- _What to do_: In the records below, the lines from the one with "Scripts and tools" through the last are to be printed exactly, and nothing else.

- _Material shown_:
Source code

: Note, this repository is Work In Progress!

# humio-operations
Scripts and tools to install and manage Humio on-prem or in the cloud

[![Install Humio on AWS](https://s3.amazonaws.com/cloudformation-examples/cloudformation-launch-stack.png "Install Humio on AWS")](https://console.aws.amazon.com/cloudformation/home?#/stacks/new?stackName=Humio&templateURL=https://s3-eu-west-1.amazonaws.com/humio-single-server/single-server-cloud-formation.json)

- _Result_:
Scripts and tools to install and manage Humio on-prem or in the cloud

[![Install Humio on AWS](https://s3.amazonaws.com/cloudformation-examples/cloudformation-launch-stack.png "Install Humio on AWS")](https://console.aws.amazon.com/cloudformation/home?#/stacks/new?stackName=Humio&templateURL=https://s3-eu-west-1.amazonaws.com/humio-single-server/single-server-cloud-formation.json)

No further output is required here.